Un manque à gagner d’environ 123 000 euros, une image ternie par des accusations mal supportées… « Plus qu’une surprise, la fermeture administrative a été un choc ». Entretien avec la patronne et le programmateur culturel de l’I.Boat.
Rue89 Bordeaux : Une enquête policière sur un réseau de dealers avait entrainé la fermeture de deux lieux à Bordeaux, Le café des Moines et Le Bellini. Cette enquête avait conduit les policiers jusqu’à l’I.Boat. Pourquoi ?
Corinne Bauer : La police avait des doutes sur un dealer qu’elle a mis sur écoute téléphonique. Ces écoutes ont révélé des appels donnés par deux de nos employés qui voulaient trouver de la drogue pour des artistes de passage chez nous.
Ça s’arrête là. Rien n’a pu prouver que la drogue tournait chez nous. D’ailleurs aucun des dirigeants n’a été mis en examen. Aucune descente n’a été faite, aucune surveillance non plus.
Ce sont deux cas isolés qui ont été mis en garde à vue le 29 avril. Ils ont reconnus les faits. Ils ont été présentés à la justice qui leur a interdit de remettre les pieds à l’I.Boat. On a donc mis fin aux contrats qui nous liaient à ces deux personnes : la responsable de communication et le régisseur général, et non pas le régisseur son comme ça était dit.
A partir de ce moment, nous avons été entendus, les gérants et le chef de la sécurité. Rien ne pouvait nous impliquer dans cette affaire. On a cru l’affaire classée.
Benoît Guérinault : Il faut savoir que nous avions toujours été sensible à cette question. Toutes les dispositions avaient été prises comme dans n’importe quel club. On avait mis une personne dans les toilettes et elle était censée nous prévenir si quelque chose d’étrange pouvait se dérouler.
C’est un lieu festif. Nous ne pouvons pas tout prévoir. Nous avons aussi notre travail. Pour ce qui est de la chasse aux dealers et la circulation de la drogue, on ne peut pas tout nous mettre sur le dos. C’est facile de taper sur les clubs et les établissements de nuit. Pour éradiquer la drogue, on ne peut pas fermer tous les lieux festifs. C’est absurde.
Qu’est ce qui justifie alors la décision de la fermeture administrative prononcée par la préfecture ?
CB : Cette décision a été un choc. On croyait l’instruction en cours étant donné que rien de nouveau n’était survenu : pas de nouvelle convocation, pas de nouvel interrogatoire, rien ! Nous avons continué notre travail après avoir pris les mesures qui s’imposaient et fait ce qu’il y avait à faire.

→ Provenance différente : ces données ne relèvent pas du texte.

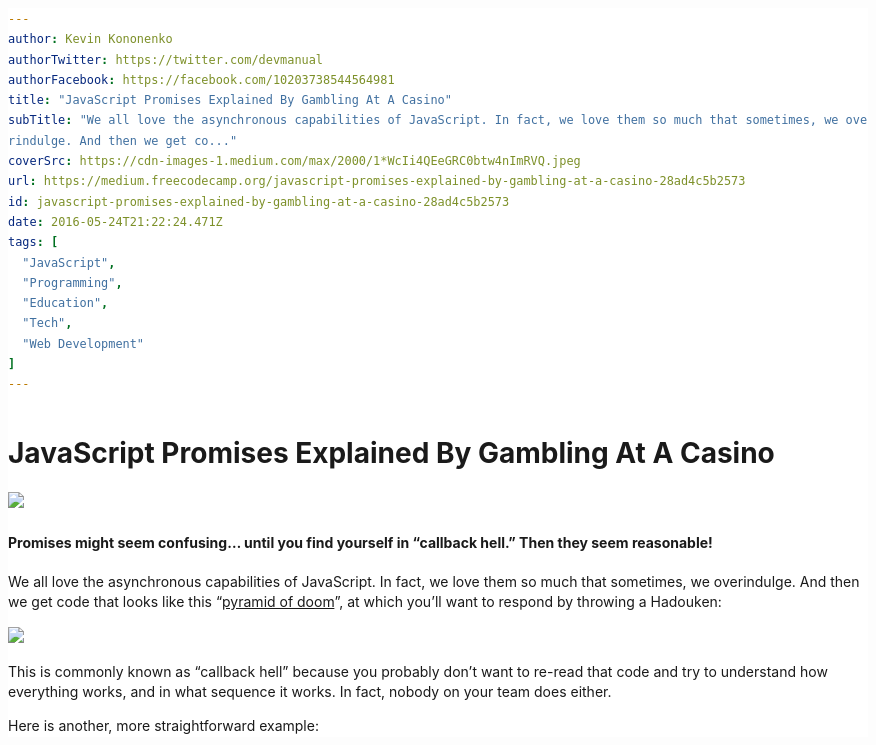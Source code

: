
 ```yaml
---
author: Kevin Kononenko
authorTwitter: https://twitter.com/devmanual
authorFacebook: https://facebook.com/10203738544564981
title: "JavaScript Promises Explained By Gambling At A Casino"
subTitle: "We all love the asynchronous capabilities of JavaScript. In fact, we love them so much that sometimes, we overindulge. And then we get co..."
coverSrc: https://cdn-images-1.medium.com/max/2000/1*WcIi4QEeGRC0btw4nImRVQ.jpeg
url: https://medium.freecodecamp.org/javascript-promises-explained-by-gambling-at-a-casino-28ad4c5b2573
id: javascript-promises-explained-by-gambling-at-a-casino-28ad4c5b2573
date: 2016-05-24T21:22:24.471Z
tags: [
  "JavaScript",
  "Programming",
  "Education",
  "Tech",
  "Web Development"
]
---
```

# JavaScript Promises Explained By Gambling At A Casino







![](https://cdn-images-1.medium.com/max/2000/1*WcIi4QEeGRC0btw4nImRVQ.jpeg)







#### Promises might seem confusing… until you find yourself in “callback hell.” Then they seem reasonable!

We all love the asynchronous capabilities of JavaScript. In fact, we love them so much that sometimes, we overindulge. And then we get code that looks like this “[pyramid of doom](https://en.wikipedia.org/wiki/Pyramid_of_doom_%28programming%29)”, at which you’ll want to respond by throwing a Hadouken:



![](https://cdn-images-1.medium.com/max/1600/1*mL04Mh-tDosU6_OlqexwyQ.jpeg)



This is commonly known as “callback hell” because you probably don’t want to re-read that code and try to understand how everything works, and in what sequence it works. In fact, nobody on your team does either.

Here is another, more straightforward example:
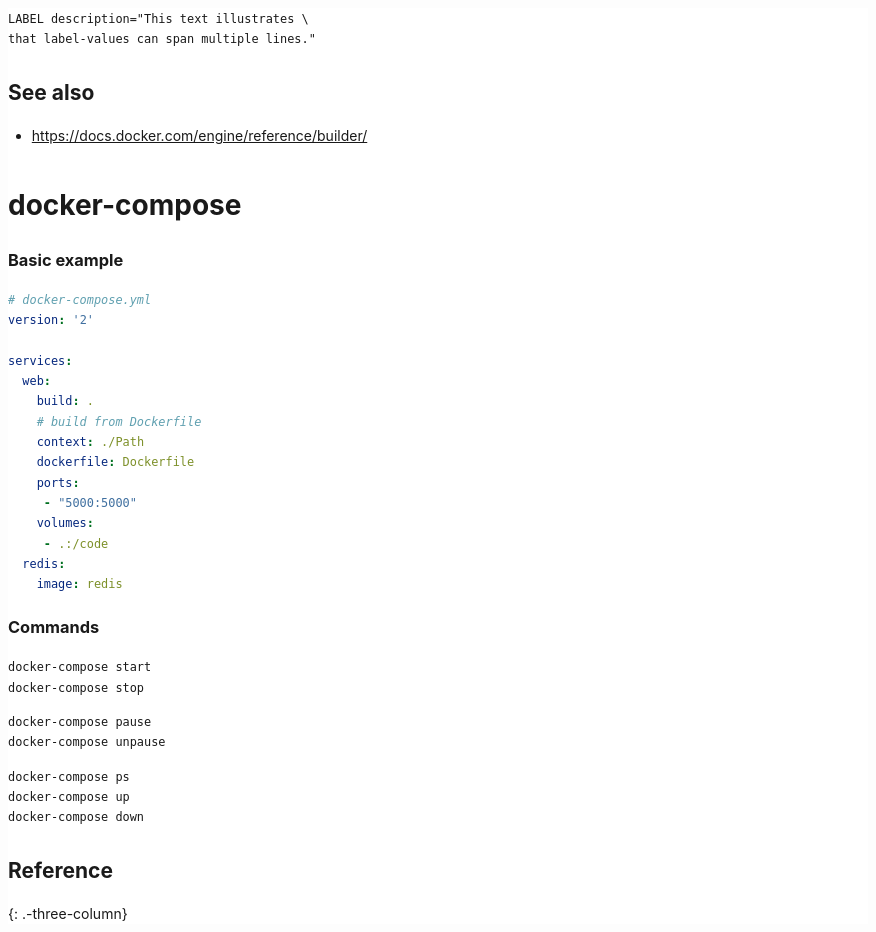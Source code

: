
 ```docker
LABEL description="This text illustrates \
that label-values can span multiple lines."
```

## See also

- <https://docs.docker.com/engine/reference/builder/>


# docker-compose


### Basic example

```yaml
# docker-compose.yml
version: '2'

services:
  web:
    build: .
    # build from Dockerfile
    context: ./Path
    dockerfile: Dockerfile
    ports:
     - "5000:5000"
    volumes:
     - .:/code
  redis:
    image: redis
```

### Commands

```sh
docker-compose start
docker-compose stop
```

```sh
docker-compose pause
docker-compose unpause
```

```sh
docker-compose ps
docker-compose up
docker-compose down
```

## Reference
{: .-three-column}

Face à l’arrêté, nous ne pouvions rien faire que demander un référé. Malheureusement dans le dossier, aucune considération n’est portée à la question économique de notre établissement.
BG : On y croyait. Nous pensions que, passées deux semaines, on allait nous autoriser à repartir. D’autres affaires similaires ont été entendues en référé et la suspension de l’arrêté a été prononcé. Nous avons produit beaucoup de documents et nous commençions à espérer.
Quel sont les impacts économiques sur votre fonctionnement ? Une fermeture en été vous porte-t-elle particulièrement tort ?
BG : Il n’y a pas de bonne ou de mauvaise saison. Notre chiffre d’affaire est constant. Nous organisons nos événements et nos activités de sorte à maintenir un équilibre toute l’année. Notre programmation est adaptée en fonction de notre capacité à produire et à accueillir du public.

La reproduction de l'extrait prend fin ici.